In another video, featured on a playlist entitled “terrorists,” a speaker holds an assault rifle and wears camouflage fatigues while flanked by armed men wearing masks.

“There will always be a group of people who will stick to the truth, fight for that truth,” the speaker says in Russian with an accent common to the Caucasus region that includes Chechnya. “And those who won’t support them will not win.”

The Globe could not confirm that the user was the same person as the bombing suspect who was killed in a shoot-out.

At the end of 2011, Dzhokhar Tsarnaev contacted Brian Glyn Williams, a history professor at UMass Dartmouth who teaches a course on the history of Chechnya, expressing an interest in learning more about Chechen history.

“He wanted to rediscover his roots and his identity,’’ said Williams.

Williams called Chechnya “probably the most dangerous heart of darkness in the world.’’ The Russians, he said, have fought the Chechens since the 1700s and killed about 200,000 people — one fifth of Chechnya’s population — from 1999 to 2001.

But Christopher Swift, who teaches national security studies at Georgetown University School of Foreign Service and has studied the war in Chechnya for nearly 15 years, said it is unlikely that the Tsarnaev brothers were formally trained by Chechen Islamist militants, whose terrorist activities have always been focused on Russia.

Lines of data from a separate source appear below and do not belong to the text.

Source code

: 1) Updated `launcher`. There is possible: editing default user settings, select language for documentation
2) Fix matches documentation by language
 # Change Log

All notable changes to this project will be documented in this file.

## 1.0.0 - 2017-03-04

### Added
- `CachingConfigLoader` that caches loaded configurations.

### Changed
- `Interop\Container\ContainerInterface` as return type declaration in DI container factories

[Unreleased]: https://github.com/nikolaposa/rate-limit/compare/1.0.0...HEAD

“If there is any connection between these kids and the insurgency there, it will be the first time they have struck a target outside of Russia,” Swift said in an interview.

The brothers’ mother, Zubeidat Tsarnaev, said she never heard her sons talk about terrorism. She was quoted by CNN saying that one son got involved in religion about five years ago, but “he never told me he would be on the side of jihad,” she said. “How could this happen?”

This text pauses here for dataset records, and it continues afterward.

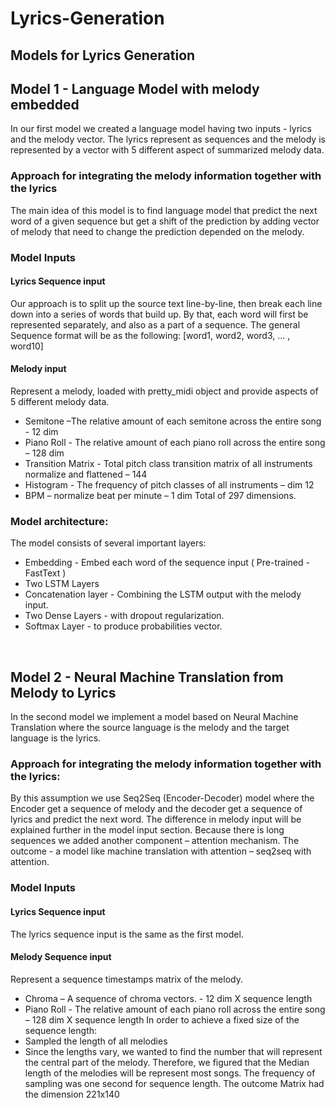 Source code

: # Lyrics-Generation
## Models for Lyrics Generation

## Model 1 - Language Model with melody embedded
In our first model we created a language model having two inputs - lyrics and the melody vector. The lyrics represent as sequences and the melody is represented by a vector with 5 different aspect of summarized melody data.

### Approach for integrating the melody information together with the lyrics
The main idea of this model is to find language model that predict the next word of a given sequence but get a shift of the prediction by adding vector of melody that need to change the prediction depended on the melody.

### Model Inputs
#### Lyrics Sequence input
Our approach is to split up the source text line-by-line, then break each line down into a series of words that build up. By that, each word will first be represented separately, and also as a part of a sequence.
The general Sequence format will be as the following:
[word1, word2, word3, ... , word10]

#### Melody input
Represent a melody, loaded with pretty_midi object and provide aspects of 5 different melody data.
- Semitone –The relative amount of each semitone across the entire song  - 12 dim
- Piano Roll - The relative amount of each piano roll across the entire song – 128 dim
- Transition Matrix  - Total pitch class transition matrix of all instruments normalize and flattened – 144
- Histogram -  The frequency of pitch classes of all instruments – dim 12
- BPM – normalize beat per minute – 1 dim
Total of 297 dimensions.

### Model architecture:
The model consists of several important layers:
- Embedding - Embed each word of the sequence input ( Pre-trained - FastText )
- Two LSTM Layers
- Concatenation layer - Combining the LSTM output with the melody input.
- Two Dense Layers - with dropout regularization.
- Softmax Layer - to produce probabilities vector.

<br />

## Model 2 - Neural Machine Translation from Melody to Lyrics
In the second model we implement a model based on Neural Machine Translation where the source language is the melody and the target language is the lyrics. 

### Approach for integrating the melody information together with the lyrics:
By this assumption we use Seq2Seq (Encoder-Decoder) model where the Encoder get a sequence of melody and the decoder get a sequence of lyrics and predict the next word. The difference in melody input will be explained further in the model input section.
Because there is long sequences we added another component – attention mechanism. 
The outcome - a model like machine translation with attention – seq2seq with attention.

### Model Inputs
#### Lyrics Sequence input 
The lyrics sequence input is the same as the first model.

#### Melody Sequence input 
Represent a sequence timestamps matrix of the melody.
- Chroma – A sequence of chroma vectors.  - 12 dim X sequence length
- Piano Roll - The relative amount of each piano roll across the entire song – 128 dim X sequence length
In order to achieve a fixed size of the sequence length:
- Sampled the length of all melodies
- Since the lengths vary, we wanted to find the number that will represent the central part of the melody. Therefore, we figured that the Median length of the melodies will be represent most songs.
The frequency of sampling  was one second for sequence length. 
The outcome Matrix had the dimension 221x140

Tamerlan’s turn to Islam came as the family seemed to be disintegrating, according to neighbors and court records.

A next-door neighbor on Norfolk Street, who declined to provide his name, said he would constantly hear yelling and police would often show up at the family’s apartment. Another neighbor also described “screaming and arguments.”

The parents divorced, and spent extended periods of time back in Russia. The suspects’ mother, Zubeidat, was arrested in June 2012 in Natick and charged with shoplifting after a Lord & Taylor employee accused her of cutting the sensor tags out of several dresses, valued at $1,952, and hiding them in her shopping bag. The police report described her as unemployed and divorced.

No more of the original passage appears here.